直子さんの「星野道夫と見た風景」とは!?

●星野さんとの撮影旅行に同行するばかりではなく、フェアバンクスの御自宅での留守番も多かったと思うんですけど、私たちのイメージではアラスカといえば寒いところという感じがあるんですが、気温って平均して何℃くらいなんですか?

「夏の7月くらいで、一番暑くなると30℃を超える日が何日かあったりします。なので、半袖で過ごしているという感じです」

●逆に冬はどうですか?

「私は真冬の一番寒い時期っていうのを体験していないんですよ。夫が日本で出版社との打ち合わせとか、日本での仕事を12月の終わりくらいから2月の初めくらいまでの一番寒い時期に日本でするよう戻っていたので、合わせて一緒に帰っていたんです。なので、−40℃、−50℃っていうのは体験したことがないんです。私が覚えているのは12月の中旬くらいで−33℃ということがありました(笑)」

●(笑)。でも、そういう時は家の中にいますもんね。

「そうですね。日本のように歩いてどこかへ行くという距離に色々なものがないので、車で移動をするんです。なので、移動と移動の間を歩くくらいですね」

●自然が豊かで、厳しさも優しさもある中で暮らしたからこそ、いま、日本に戻られてきて生活していて、懐かしく思ったり、ギャップを感じたり、逆に日本が見えてくることってありますか?

「あります。それは夫も言っていたんですけど、アラスカに行って日本を離れてから、逆に日本の良さっていうのがよく分かった部分はありますね。アラスカの自然はとても大きくて、日本の自然と比べると大きい小さいという話になってしまうんですけど、日本の自然の繊細さというか、季節が移り変わっていくゆるやかな様子とか、そういうのをとても感じるようになったということを言っていたんです。
 私は3年くらいしか、アラスカに1年中いるという生活が出来なかったんですけど、離れてみて日本の良さとか、アラスカでのことを思い出したりというのはたくさんあります」

●直子さんの今後の夢を教えていただけますか?

「これはひとりでは決められないので、子供と相談しながらなんですけど、子供がもう少し大きくなって、アラスカの学校に短期間行ってもいいという気持ちになれば、1年を通して過ごしてみて、アラスカの自然の移り変わりを子供にも見せてあげたいですね。あと、自然の中のキャンプとか釣りなど、自然の中で過ごせる時間を増やして体験させてあげたいなという思いはずっとあるんですけど、なかなかそれが実現できずにいるんです」

●今回、直子さんがお出しになった本が「星野道夫と見た風景」というタイトルですが、直子さんにとって「星野道夫と見た風景」とはどういうものですか?

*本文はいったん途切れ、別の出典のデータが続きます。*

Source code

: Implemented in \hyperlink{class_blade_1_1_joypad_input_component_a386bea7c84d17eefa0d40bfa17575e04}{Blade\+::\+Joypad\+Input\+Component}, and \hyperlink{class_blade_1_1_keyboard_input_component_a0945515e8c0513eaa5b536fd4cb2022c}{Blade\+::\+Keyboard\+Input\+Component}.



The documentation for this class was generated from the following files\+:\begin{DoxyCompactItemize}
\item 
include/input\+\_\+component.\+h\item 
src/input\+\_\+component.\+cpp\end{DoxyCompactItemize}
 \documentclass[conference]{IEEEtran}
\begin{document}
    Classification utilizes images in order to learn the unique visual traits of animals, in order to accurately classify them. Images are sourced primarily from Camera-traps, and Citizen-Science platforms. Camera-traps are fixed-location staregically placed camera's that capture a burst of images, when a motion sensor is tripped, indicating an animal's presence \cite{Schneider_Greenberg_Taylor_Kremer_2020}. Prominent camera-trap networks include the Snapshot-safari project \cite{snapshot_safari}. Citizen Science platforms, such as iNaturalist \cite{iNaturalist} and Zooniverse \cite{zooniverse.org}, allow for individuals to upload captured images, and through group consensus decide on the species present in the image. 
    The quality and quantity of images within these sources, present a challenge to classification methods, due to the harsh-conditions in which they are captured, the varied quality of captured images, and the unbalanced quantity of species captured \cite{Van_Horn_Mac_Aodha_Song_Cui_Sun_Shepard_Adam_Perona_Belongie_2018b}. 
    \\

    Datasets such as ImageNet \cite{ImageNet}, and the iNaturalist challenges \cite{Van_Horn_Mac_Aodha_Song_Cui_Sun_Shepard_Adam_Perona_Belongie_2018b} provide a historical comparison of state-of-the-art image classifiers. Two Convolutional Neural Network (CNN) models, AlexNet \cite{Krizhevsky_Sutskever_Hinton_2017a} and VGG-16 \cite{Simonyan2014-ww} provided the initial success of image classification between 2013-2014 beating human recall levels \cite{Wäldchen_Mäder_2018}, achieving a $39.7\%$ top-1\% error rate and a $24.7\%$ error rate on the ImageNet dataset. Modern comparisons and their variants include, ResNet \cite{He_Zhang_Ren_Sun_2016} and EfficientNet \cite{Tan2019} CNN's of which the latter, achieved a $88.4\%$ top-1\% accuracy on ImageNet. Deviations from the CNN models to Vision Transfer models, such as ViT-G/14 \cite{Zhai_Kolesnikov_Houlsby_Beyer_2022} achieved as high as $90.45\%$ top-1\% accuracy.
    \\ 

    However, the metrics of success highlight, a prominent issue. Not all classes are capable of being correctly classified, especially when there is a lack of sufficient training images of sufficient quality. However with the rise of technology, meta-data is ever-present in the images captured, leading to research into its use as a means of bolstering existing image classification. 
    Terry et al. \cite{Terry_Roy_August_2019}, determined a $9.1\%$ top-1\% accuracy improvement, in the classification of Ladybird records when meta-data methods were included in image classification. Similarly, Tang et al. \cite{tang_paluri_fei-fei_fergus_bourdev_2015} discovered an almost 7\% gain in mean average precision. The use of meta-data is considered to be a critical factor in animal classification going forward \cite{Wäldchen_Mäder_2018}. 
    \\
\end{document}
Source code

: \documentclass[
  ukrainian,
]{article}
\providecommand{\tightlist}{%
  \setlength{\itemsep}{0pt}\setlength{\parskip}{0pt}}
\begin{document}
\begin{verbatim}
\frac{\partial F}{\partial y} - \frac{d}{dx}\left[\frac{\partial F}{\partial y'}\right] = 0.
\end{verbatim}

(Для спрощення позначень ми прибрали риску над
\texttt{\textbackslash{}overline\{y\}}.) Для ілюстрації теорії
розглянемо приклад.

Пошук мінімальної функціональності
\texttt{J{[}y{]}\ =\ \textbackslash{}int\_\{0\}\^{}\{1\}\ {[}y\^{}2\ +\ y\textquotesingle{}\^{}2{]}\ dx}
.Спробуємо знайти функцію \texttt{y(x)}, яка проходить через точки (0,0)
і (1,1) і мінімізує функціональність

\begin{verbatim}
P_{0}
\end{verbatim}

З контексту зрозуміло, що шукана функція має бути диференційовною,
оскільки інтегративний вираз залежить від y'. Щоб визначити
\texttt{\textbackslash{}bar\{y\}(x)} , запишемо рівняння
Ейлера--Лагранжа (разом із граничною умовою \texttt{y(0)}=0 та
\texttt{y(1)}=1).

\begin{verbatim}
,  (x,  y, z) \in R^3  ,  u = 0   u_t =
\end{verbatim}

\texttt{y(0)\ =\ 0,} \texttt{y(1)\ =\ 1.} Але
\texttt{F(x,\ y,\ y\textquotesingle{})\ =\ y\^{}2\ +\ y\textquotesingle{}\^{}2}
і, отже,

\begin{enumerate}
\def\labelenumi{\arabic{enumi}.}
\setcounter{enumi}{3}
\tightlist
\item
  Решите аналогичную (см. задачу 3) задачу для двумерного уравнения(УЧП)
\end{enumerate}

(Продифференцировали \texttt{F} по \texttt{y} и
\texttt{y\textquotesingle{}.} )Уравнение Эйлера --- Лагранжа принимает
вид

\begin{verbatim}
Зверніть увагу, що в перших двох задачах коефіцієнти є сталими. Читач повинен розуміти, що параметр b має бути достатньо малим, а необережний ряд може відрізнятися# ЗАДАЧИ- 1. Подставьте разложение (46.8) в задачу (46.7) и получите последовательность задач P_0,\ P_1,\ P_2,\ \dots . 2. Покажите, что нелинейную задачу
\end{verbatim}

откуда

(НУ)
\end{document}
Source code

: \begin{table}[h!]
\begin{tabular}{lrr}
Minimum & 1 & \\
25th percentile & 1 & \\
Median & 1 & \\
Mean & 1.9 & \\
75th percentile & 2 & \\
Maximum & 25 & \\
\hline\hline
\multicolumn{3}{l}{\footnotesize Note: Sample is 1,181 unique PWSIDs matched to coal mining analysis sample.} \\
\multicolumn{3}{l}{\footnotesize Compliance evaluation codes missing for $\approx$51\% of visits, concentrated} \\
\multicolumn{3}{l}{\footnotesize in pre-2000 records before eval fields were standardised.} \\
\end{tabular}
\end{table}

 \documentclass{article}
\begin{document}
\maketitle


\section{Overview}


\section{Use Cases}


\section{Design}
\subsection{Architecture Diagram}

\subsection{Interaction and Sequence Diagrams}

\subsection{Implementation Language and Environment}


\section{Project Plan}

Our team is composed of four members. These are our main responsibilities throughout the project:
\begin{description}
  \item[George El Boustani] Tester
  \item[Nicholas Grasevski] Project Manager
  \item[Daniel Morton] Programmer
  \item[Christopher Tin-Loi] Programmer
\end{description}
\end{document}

「当時、見ていた風景っていうのは、初めて体験することばかりで『うわぁ、すごい』とか『うわぁ、キレイ』って、表面的なことしか見てこられなかったんです。でも、こうやって少し月日が経って、見てきた色々な風景を思い起こしながら、当時のことを思い出したりしていると、本当にかけがいのない時間を一緒に過ごさせてもらったんだなぁっていう思いが大きいです。日本で色々息詰まったこととか、『どうしようかなぁ』なんて考えているときに、フッと一緒に見た風景とかが蘇ってきて、そうすると『頑張れるかな』っていう気になるような風景があるので、生きていける元気になるというか、そんな風景を一緒に見てきました」

●私たちもいずれはアラスカに行きたいと思います。今日はどうもありがとうございました。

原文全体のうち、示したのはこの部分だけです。